• _Exercise brief_
Every record here must be copied exactly, except for the images it holds.

• _Data for this exercise_

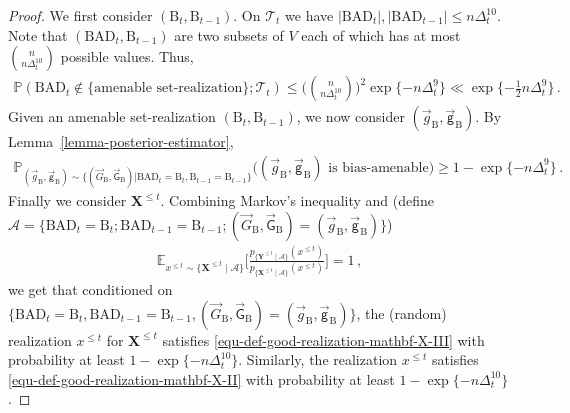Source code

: \documentclass[11pt]{article}
\numberwithin{equation}{section}
\begin{document}
\begin{proof}
We first consider $(\mathrm{B}_t, \mathrm{B}_{t-1})$. On $\mathcal{T}_{t}$ we have $|\mathrm{BAD}_t|, |\mathrm{BAD}_{t-1}|  \leq n \Delta_t^{10} $. Note that $(\mathrm{BAD}_t, \mathrm{B}_{t-1})$ are two subsets of $V$ each of which has at most $\binom{n}{n \Delta_t^{10} }$ possible values. Thus,
\begin{align*}
    \mathbb P(\mathrm{BAD}_t \not\in \{\mbox{amenable set-realization}\}; \mathcal T_t ) \leq \Big(\binom{n}{n \Delta_t^{10} }\Big)^2 \exp \{ - n \Delta_t^9 \} \ll \exp \{ - \tfrac{1}{2} n \Delta_t^{9} \} \,.
\end{align*}
Given an amenable set-realization $(\mathrm{B}_t, \mathrm{B}_{t-1})$, we  now consider $(\overrightarrow{g}_{\mathrm{B}}, \overrightarrow{\mathsf{g}}_{\mathrm{B}})$. By Lemma~\ref{lemma-posterior-estimator},
\begin{align*}
    \mathbb{P}_{ (\overrightarrow{g}_{\mathrm{B}}, \overrightarrow{\mathsf{g}}_{\mathrm{B}}) \sim \{ (\overrightarrow{G}_{\mathrm{B}}, \overrightarrow{\mathsf{G}}_{\mathrm{B}}) | \mathrm{BAD}_t = \mathrm{B}_t, \mathrm{B}_{t-1} = \mathrm{B}_{t-1} \} } \big(   (\overrightarrow{g}_{\mathrm{B}}, \overrightarrow{\mathsf{g}}_{\mathrm{B}}) \mbox{ is bias-amenable} \big) \geq 1 - \exp \{ - n \Delta_t^{9} \}  \,.
\end{align*}
Finally we consider $\mathbf{X}^{\leq t}$. Combining Markov's inequality and (define $\mathcal{A} = \{ \mathrm{BAD}_t = \mathrm{B}_t ; \mathrm{BAD}_{t-1} = \mathrm{B}_{t-1}; (\overrightarrow{G}_{\mathrm{B}}, \overrightarrow{\mathsf{G}}_{\mathrm{B}}) = (\overrightarrow{g}_{\mathrm{B}}, \overrightarrow{\mathsf{g}}_{\mathrm{B}}) \}$)
\begin{align*}
    \mathbb{E}_{ x^{\leq t} \sim \{ \mathbf{X}^{\leq t} \mid \mathcal{A} \} } \Big[ \frac{ p_{ \{ \mathbf{Y}^{\leq t} \mid \mathcal{A} \} } ( x^{\leq t} ) }{ p_{ \{ \mathbf{X}^{\leq t} \mid \mathcal{A} \} } ( x^{\leq t} ) } \Big] = 1 \,,
\end{align*}
we get that conditioned on $\{ \mathrm{BAD}_t = \mathrm{B}_t, \mathrm{BAD}_{t-1} = \mathrm{B}_{t-1}, (\overrightarrow{G}_{\mathrm{B}}, \overrightarrow{\mathsf{G}}_{\mathrm{B}}) = (\overrightarrow{g}_{\mathrm{B}}, \overrightarrow{\mathsf{g}}_{\mathrm{B}}) \}$, the (random) realization $x^{\leq t}$ for $\mathbf{X}^{\leq t}$ satisfies \eqref{equ-def-good-realization-mathbf-X-III} with probability at least $1 - \exp \{ - n \Delta_t^{10} \}$. Similarly, the realization $x^{\leq t}$ satisfies \eqref{equ-def-good-realization-mathbf-X-II} with probability at least $1 - \exp \{ - n \Delta_t^{10} \}$.

\end{proof}
\end{document}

• _Answer to this problem_
Source code

: \documentclass[11pt]{article}
\numberwithin{equation}{section}
\begin{document}
\begin{proof}
We first consider $(\mathrm{B}_t, \mathrm{B}_{t-1})$. On $\mathcal{T}_{t}$ we have $|\mathrm{BAD}_t|, |\mathrm{BAD}_{t-1}|  \leq n \Delta_t^{10} $. Note that $(\mathrm{BAD}_t, \mathrm{B}_{t-1})$ are two subsets of $V$ each of which has at most $\binom{n}{n \Delta_t^{10} }$ possible values. Thus,
\begin{align*}
    \mathbb P(\mathrm{BAD}_t \not\in \{\mbox{amenable set-realization}\}; \mathcal T_t ) \leq \Big(\binom{n}{n \Delta_t^{10} }\Big)^2 \exp \{ - n \Delta_t^9 \} \ll \exp \{ - \tfrac{1}{2} n \Delta_t^{9} \} \,.
\end{align*}
Given an amenable set-realization $(\mathrm{B}_t, \mathrm{B}_{t-1})$, we  now consider $(\overrightarrow{g}_{\mathrm{B}}, \overrightarrow{\mathsf{g}}_{\mathrm{B}})$. By Lemma~\ref{lemma-posterior-estimator},
\begin{align*}
    \mathbb{P}_{ (\overrightarrow{g}_{\mathrm{B}}, \overrightarrow{\mathsf{g}}_{\mathrm{B}}) \sim \{ (\overrightarrow{G}_{\mathrm{B}}, \overrightarrow{\mathsf{G}}_{\mathrm{B}}) | \mathrm{BAD}_t = \mathrm{B}_t, \mathrm{B}_{t-1} = \mathrm{B}_{t-1} \} } \big(   (\overrightarrow{g}_{\mathrm{B}}, \overrightarrow{\mathsf{g}}_{\mathrm{B}}) \mbox{ is bias-amenable} \big) \geq 1 - \exp \{ - n \Delta_t^{9} \}  \,.
\end{align*}
Finally we consider $\mathbf{X}^{\leq t}$. Combining Markov's inequality and (define $\mathcal{A} = \{ \mathrm{BAD}_t = \mathrm{B}_t ; \mathrm{BAD}_{t-1} = \mathrm{B}_{t-1}; (\overrightarrow{G}_{\mathrm{B}}, \overrightarrow{\mathsf{G}}_{\mathrm{B}}) = (\overrightarrow{g}_{\mathrm{B}}, \overrightarrow{\mathsf{g}}_{\mathrm{B}}) \}$)
\begin{align*}
    \mathbb{E}_{ x^{\leq t} \sim \{ \mathbf{X}^{\leq t} \mid \mathcal{A} \} } \Big[ \frac{ p_{ \{ \mathbf{Y}^{\leq t} \mid \mathcal{A} \} } ( x^{\leq t} ) }{ p_{ \{ \mathbf{X}^{\leq t} \mid \mathcal{A} \} } ( x^{\leq t} ) } \Big] = 1 \,,
\end{align*}
we get that conditioned on $\{ \mathrm{BAD}_t = \mathrm{B}_t, \mathrm{BAD}_{t-1} = \mathrm{B}_{t-1}, (\overrightarrow{G}_{\mathrm{B}}, \overrightarrow{\mathsf{G}}_{\mathrm{B}}) = (\overrightarrow{g}_{\mathrm{B}}, \overrightarrow{\mathsf{g}}_{\mathrm{B}}) \}$, the (random) realization $x^{\leq t}$ for $\mathbf{X}^{\leq t}$ satisfies \eqref{equ-def-good-realization-mathbf-X-III} with probability at least $1 - \exp \{ - n \Delta_t^{10} \}$. Similarly, the realization $x^{\leq t}$ satisfies \eqref{equ-def-good-realization-mathbf-X-II} with probability at least $1 - \exp \{ - n \Delta_t^{10} \}$.

\end{proof}
\end{document}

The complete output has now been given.